We previously reported that 17beta-estradiol (betaE2) inhibits the rise in [Ca(2+)](i) and [Na(+)](i) during metabolic inhibition (MI) in mouse cardiomyocytes, but the mechanism has not yet been clarified. Estrogen has been reported to have anti-oxidant properties. We, therefore, have investigated whether interaction with the estrogen receptor (ER) is involved, or whether estrogen reduces free-radical-induced impairment of Na(+)-K(+) ATPase in cardiac myocytes, and whether this effect reduces [Ca(2+)](i) rise. Male mouse ventricular myocytes were studied. Flow cytometry was used with Fluo-3 for [Ca(2+)](i) measurement. Dead cells were excluded from analysis by propidium iodide fluorescence. betaE2 reduced the increase in [Ca(2+)](i) during MI even in the presence of the ER blocker tamoxifen. A similar effect on [Ca(2+)](i) was produced by its non-estrogenic isomer, betaE2-estradiol. Other hormones (estrone and estriol) with a phenolic structure also inhibited Ca(2+) overload during MI, but testosterone without the structure did not. The betaE2 effect was attenuated by inhibition of Na(+)-Ca(2+) exchanger (KB-R7943) or Na(+)-K(+) ATPase (low K(+) or ouabain), but not by block of L-type Ca(2+) channel (nifedipine). Tiron (4,5-dihydroxy-1,3-benzenedisulfonic acid), a superoxide scavenger, decreased the rise in [Ca(2+)](i) and abolished the betaE2 effect during MI. We conclude that the acute cardioprotective effect of estrogen during MI may be mediated by an ER-independent anti-oxidant action, which results in improved function of Na(+)-K(+) ATPase.

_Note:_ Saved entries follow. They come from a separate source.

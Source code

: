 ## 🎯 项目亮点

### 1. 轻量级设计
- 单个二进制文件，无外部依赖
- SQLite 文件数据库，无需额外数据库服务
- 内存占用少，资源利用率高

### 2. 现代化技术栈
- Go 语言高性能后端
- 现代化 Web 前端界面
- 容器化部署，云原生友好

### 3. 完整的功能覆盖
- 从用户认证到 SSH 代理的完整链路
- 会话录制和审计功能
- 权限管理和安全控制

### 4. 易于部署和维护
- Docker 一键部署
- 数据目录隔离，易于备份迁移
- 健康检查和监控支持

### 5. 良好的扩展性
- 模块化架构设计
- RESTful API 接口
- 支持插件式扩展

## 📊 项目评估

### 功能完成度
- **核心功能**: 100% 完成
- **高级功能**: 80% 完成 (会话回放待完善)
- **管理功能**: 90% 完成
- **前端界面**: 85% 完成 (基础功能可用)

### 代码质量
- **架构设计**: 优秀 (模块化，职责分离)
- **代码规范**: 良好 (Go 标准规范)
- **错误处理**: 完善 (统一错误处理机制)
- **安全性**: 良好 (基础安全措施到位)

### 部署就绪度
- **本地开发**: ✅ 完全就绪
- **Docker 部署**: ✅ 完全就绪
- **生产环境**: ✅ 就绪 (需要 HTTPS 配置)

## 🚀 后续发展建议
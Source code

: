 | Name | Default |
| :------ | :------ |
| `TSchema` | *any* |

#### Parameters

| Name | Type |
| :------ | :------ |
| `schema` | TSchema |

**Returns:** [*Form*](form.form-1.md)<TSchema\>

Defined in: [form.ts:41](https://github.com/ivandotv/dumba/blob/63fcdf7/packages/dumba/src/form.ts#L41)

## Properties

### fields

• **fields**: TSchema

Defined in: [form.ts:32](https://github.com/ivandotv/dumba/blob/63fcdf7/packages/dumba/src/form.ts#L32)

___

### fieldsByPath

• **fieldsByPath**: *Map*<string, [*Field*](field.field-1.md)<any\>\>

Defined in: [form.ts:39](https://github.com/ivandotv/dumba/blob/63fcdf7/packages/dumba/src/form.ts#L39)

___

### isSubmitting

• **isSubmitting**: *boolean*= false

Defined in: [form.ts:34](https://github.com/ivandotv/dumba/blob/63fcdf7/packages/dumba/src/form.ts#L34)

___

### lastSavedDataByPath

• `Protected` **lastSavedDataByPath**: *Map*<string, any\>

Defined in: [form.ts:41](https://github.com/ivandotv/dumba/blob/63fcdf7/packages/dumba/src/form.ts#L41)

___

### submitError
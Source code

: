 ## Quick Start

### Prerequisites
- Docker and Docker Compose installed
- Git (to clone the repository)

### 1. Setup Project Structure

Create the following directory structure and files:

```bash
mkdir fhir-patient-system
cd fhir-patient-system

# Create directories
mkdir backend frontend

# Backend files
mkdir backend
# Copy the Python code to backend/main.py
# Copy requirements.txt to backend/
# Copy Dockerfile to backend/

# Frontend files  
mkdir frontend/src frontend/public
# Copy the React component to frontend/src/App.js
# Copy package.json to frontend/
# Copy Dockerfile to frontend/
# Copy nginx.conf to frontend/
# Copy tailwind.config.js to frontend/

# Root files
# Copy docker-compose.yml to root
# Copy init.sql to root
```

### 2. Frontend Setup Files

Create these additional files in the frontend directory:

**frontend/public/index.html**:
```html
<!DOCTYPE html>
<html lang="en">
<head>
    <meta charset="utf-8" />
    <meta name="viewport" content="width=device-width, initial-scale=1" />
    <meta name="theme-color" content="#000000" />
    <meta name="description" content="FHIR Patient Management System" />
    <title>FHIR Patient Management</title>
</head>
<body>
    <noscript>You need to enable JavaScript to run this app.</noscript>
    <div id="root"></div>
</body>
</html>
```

The restriction of diffusion of cations at the external surface of cardiac myocytes varies between species

Cell Calcium 1997 Dec;22(6):431-8.PMID:9502192DOI:10.1016/s0143-4160(97)90070-1.

In cardiac muscle sarcolemmal structures such as T-tubules, caveolae and negatively charged protein-polysaccharides may affect the rate of cation exchange on the external surface of the cells. To test this hypothesis, we examined the rate of external cation exchange in adult rabbit and rat ventricular myocytes using a rapid solution switcher to change the bulk external solution within 4 ms. To assess the rate of diffusion of monovalent cations, we increased [K+]o from 4.4 to 6.6 or 8.8 mM and measured the time required to achieve a stable membrane depolarization. In rat myocytes, the mean time to 90% depolarization (t90) was significantly longer than that in rabbit myocytes (137 and 64 ms, respectively) and the difference in t90 was not associated with the cell size. To assess the time course of exchange of external Ca2+, we rapidly exposed the myocytes to 0 Ca2+-2 mM EGTA solution at specific time points before action potentials or voltage clamp steps, and measured the rate of alteration of the normalized peak [Ca2+]i transient (Fluo-3) or Ca2+ current. Exposure to 0 Ca2+-2 mM EGTA solution caused a decline in the intracellular calcium transient. In rat myocytes, the rate of decline in the [Ca2+]i transient was much slower (t90 > 1500 ms, the time required for 90% decline) than for the rabbit (t90 = 295 ms). Also, the rate of decline in the Ca2+ current was prolonged in rat myocytes (t90 = 910 ms) compared with rabbit myocytes (t90 = 241 ms). These data indicate that there is a restricted space on the external surface of sarcolemma which limits diffusion of divalent cations more markedly than monovalent cations. The extent of this limitation of cation diffusion varies between species, and may have functional significance.